Document images with source code:
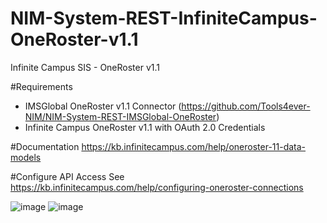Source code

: # NIM-System-REST-InfiniteCampus-OneRoster-v1.1
Infinite Campus SIS - OneRoster v1.1

#Requirements
- IMSGlobal OneRoster v1.1 Connector (https://github.com/Tools4ever-NIM/NIM-System-REST-IMSGlobal-OneRoster)
- Infinite Campus OneRoster v1.1 with OAuth 2.0 Credentials

#Documentation
https://kb.infinitecampus.com/help/oneroster-11-data-models 

#Configure API Access
See https://kb.infinitecampus.com/help/configuring-oneroster-connections

![image](https://user-images.githubusercontent.com/24281600/167486179-ea81acdb-6017-4764-9471-498d7f711e8b.png)
![image](https://user-images.githubusercontent.com/24281600/167485960-3b87ab92-32d8-4480-a8dc-3b1f48b1cf80.png)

| Task description |
Say the number of data lines holding "https", without any other words.

| The completed task |
5